Wer in Österreich über eine Plattform beschäftigt ist, arbeitet meistens unter schlechten Bedingungen. Das geht aus dem ersten "Fairwork Report" für Österreich hervor, der von der TU Wien und der Uni Wien erstellt wurde. Demnach sind Plattform-Beschäftigte oft nicht sozial- und krankenversichert, arbeiten für geringe Löhne und tragen wirtschaftliche Risiken, die normalerweise der Arbeitgeber übernimmt. Auch gewerkschaftliche Organisation ist meist nur eingeschränkt möglich.
Plattform-Beschäftigte stünden oft nicht in einem Arbeitnehmerverhältnis, sondern seien als freie Dienstnehmer oder Soloselbstständige tätig. Dadurch seien sie nicht automatisch kranken- und sozialversichert, würden also Vorteile wie etwa Lohnfortzahlung im Krankheitsfall, bezahlten Urlaubsanspruch oder Pensions- und Arbeitslosenversicherung verlieren. Der Plattform entstünden dadurch geringere Kosten als bei einer vollen Anstellung.
Die Art von Arbeitsverhältnis sei stark von der Branche und dem Geschäftsmodell der Plattform abhängig. "Insgesamt lässt sich aber sagen, dass es sich bei Plattformarbeit in Österreich vornehmlich um prekäre Arbeitsverhältnisse handelt", sagte Laura Vogel von der TU Wien bei einem Online-Pressegespräch. Das sei vor allem der Fall, wenn die Löhne nicht über der Armutsgefährdungsschwelle liegen, "hier kann man von sogenannten 'Working Poor' sprechen, also von Menschen, die von Armut trotz Arbeit betroffen sind".

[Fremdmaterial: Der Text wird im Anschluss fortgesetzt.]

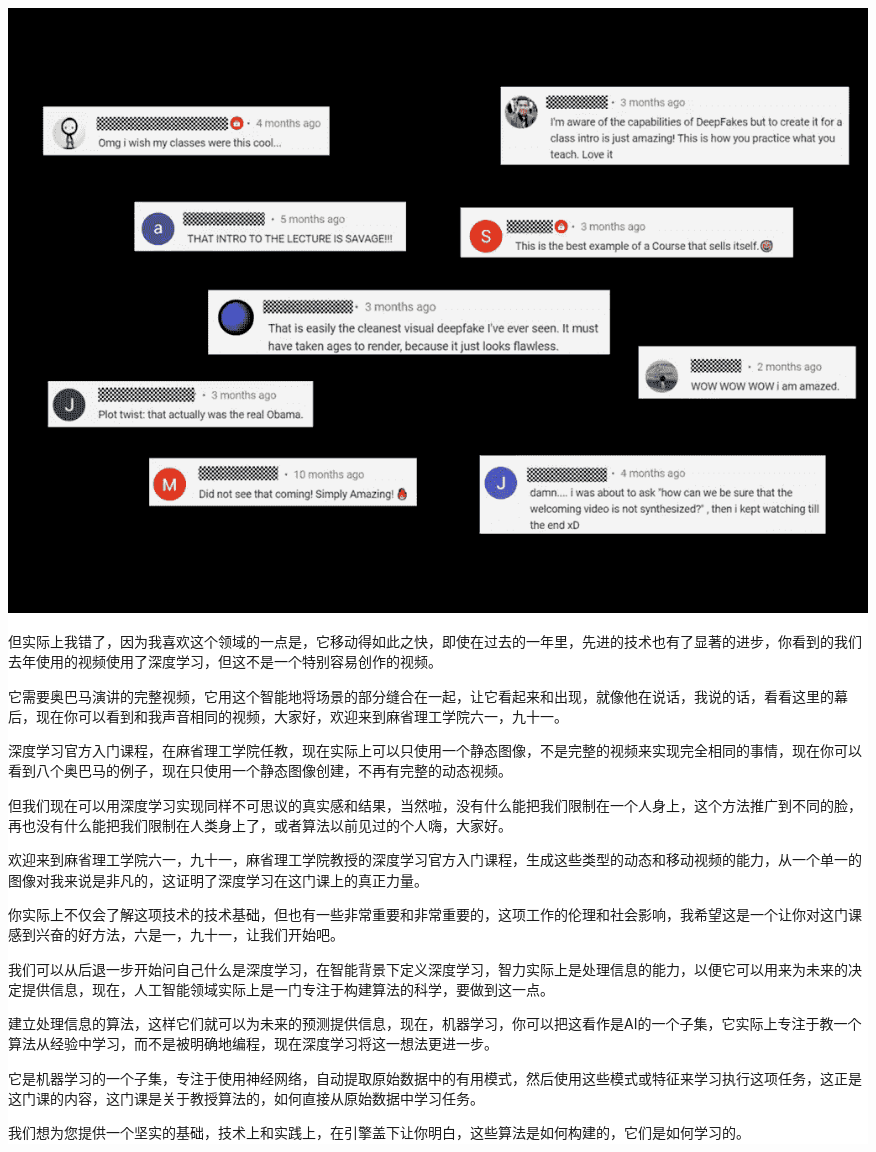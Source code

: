 ![](img/6c4cc81a285b92ef56246e277232f320_5.png)

但实际上我错了，因为我喜欢这个领域的一点是，它移动得如此之快，即使在过去的一年里，先进的技术也有了显著的进步，你看到的我们去年使用的视频使用了深度学习，但这不是一个特别容易创作的视频。

它需要奥巴马演讲的完整视频，它用这个智能地将场景的部分缝合在一起，让它看起来和出现，就像他在说话，我说的话，看看这里的幕后，现在你可以看到和我声音相同的视频，大家好，欢迎来到麻省理工学院六一，九十一。

深度学习官方入门课程，在麻省理工学院任教，现在实际上可以只使用一个静态图像，不是完整的视频来实现完全相同的事情，现在你可以看到八个奥巴马的例子，现在只使用一个静态图像创建，不再有完整的动态视频。

但我们现在可以用深度学习实现同样不可思议的真实感和结果，当然啦，没有什么能把我们限制在一个人身上，这个方法推广到不同的脸，再也没有什么能把我们限制在人类身上了，或者算法以前见过的个人嗨，大家好。

欢迎来到麻省理工学院六一，九十一，麻省理工学院教授的深度学习官方入门课程，生成这些类型的动态和移动视频的能力，从一个单一的图像对我来说是非凡的，这证明了深度学习在这门课上的真正力量。

你实际上不仅会了解这项技术的技术基础，但也有一些非常重要和非常重要的，这项工作的伦理和社会影响，我希望这是一个让你对这门课感到兴奋的好方法，六是一，九十一，让我们开始吧。

我们可以从后退一步开始问自己什么是深度学习，在智能背景下定义深度学习，智力实际上是处理信息的能力，以便它可以用来为未来的决定提供信息，现在，人工智能领域实际上是一门专注于构建算法的科学，要做到这一点。

建立处理信息的算法，这样它们就可以为未来的预测提供信息，现在，机器学习，你可以把这看作是AI的一个子集，它实际上专注于教一个算法从经验中学习，而不是被明确地编程，现在深度学习将这一想法更进一步。

它是机器学习的一个子集，专注于使用神经网络，自动提取原始数据中的有用模式，然后使用这些模式或特征来学习执行这项任务，这正是这门课的内容，这门课是关于教授算法的，如何直接从原始数据中学习任务。

我们想为您提供一个坚实的基础，技术上和实践上，在引擎盖下让你明白，这些算法是如何构建的，它们是如何学习的。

Verdacht auf Schein-Selbstständigkeit
Gleichzeitig würden einige Plattformen die Arbeitsleistung so stark kontrollieren, beispielsweise indem Wege durch die Stadt per GPS getrackt werden, dass es sich nicht mehr um Selbstständigkeit handle. "Wir sprechen da von Schein-Selbstständigkeit, das bedeutet ich schließe formal einen Werkvertrag ab, tatsächlich ist es aber ein Dienstvertrag und das Arbeitsrecht kommt zur Anwendung", sagte Martin Gruber-Risak von der Uni Wien. Nachzuweisen, dass es sich um ein Dienstverhältnis handelt, sei für Beschäftigte aber nicht leicht, weil die gesamte Arbeitsabwicklung in der Regel über eine App stattfinde. Eine neue EU-Richtlinie sieht vor, dass Beschäftigte künftig als Arbeitnehmer angesehen werden, außer die Plattform kann beweisen, dass es sich tatsächlich um Selbstständigkeit handelt.
Die Forscherinnen und Forscher haben die Arbeitsbedingungen von fünf digitalen Plattformen aus den Bereichen Essenszustellung, Lebensmittelzustellung, Fahrdienstvermittlung und Reinigungsarbeit in Österreich untersucht. Dabei konnten drei Plattformen nachweisen, dass die Löhne aller Beschäftigten zumindest über der Armutsgefährdungsschwelle (1.616,16 Euro oder 9,32 Euro pro Stunde brutto für 2021) lagen. Nur bei einer Plattform entsprachen die Löhne den Kollektivverträgen. Vier der fünf Plattformen konnten zeigen, dass sie ihre Beschäftigen vor Risiken bei der Arbeit schützen aber nur eine Plattform bot ihren Beschäftigen einen fixen Dienstvertrag, der sie sozial- und krankenversichert. Alle Plattformen boten transparente Verträge, aber nur eine Plattform konnte nachweisen, dass es darin keine unfairen Klauseln gab.
Gewerkschaftliche Organisation oft nur eingeschränkt möglich
Bei den meisten Plattformen konnten Beschäftigte mit ihren Vorgesetzten kommunizieren, oft war es aber schwierig, Beschwerden von Kunden, die etwa zu Strafen in Form von weniger Aufträgen führten, anzufechten. Auch gewerkschaftliche Organisation war oft nur eingeschränkt möglich. So erlaubten drei der fünf Plattformen Beschäftigten zwar teilweise ihre Meinung zu äußern, keine der Plattformen kooperierte aber vollständig mit einer Gewerkschaft.
Untersucht wurden die Essenszustelldienste Mjam und Lieferando, der Lebensmittelzusteller Alfies, die Fahrdienstvermittlungen Uber und Bolt und der Reinigungsdienst ExtraSauber. Mit 8 von 10 Punkten schnitt Lieferando am besten ab, dahinter folgte ExtraSauber mit 5 Punkten. Mjam erreichte 4 Punkte, Alfies und Uber bekamen 2 Punkte und Bolt rangierte mit 1 Punkt auf dem letzten Platz.
Fairwork ist ein globales Forschungsprojekt des Oxford Internet Institute und des Wissenschaftszentrum Berlin für Sozialforschung, das die Arbeitsbedingungen auf digitalen Plattformen bewertet. Das Projekt ist in 28 Ländern vertreten, die Erhebung für Österreich führten Forscherinnen und Forscher der Technischen Universität (TU) Wien und der Universität Wien durch. Finanziert wird das Projekt in Österreich durch Forschungsförderungen, öffentliche Stellen und Arbeitnehmervertretungen.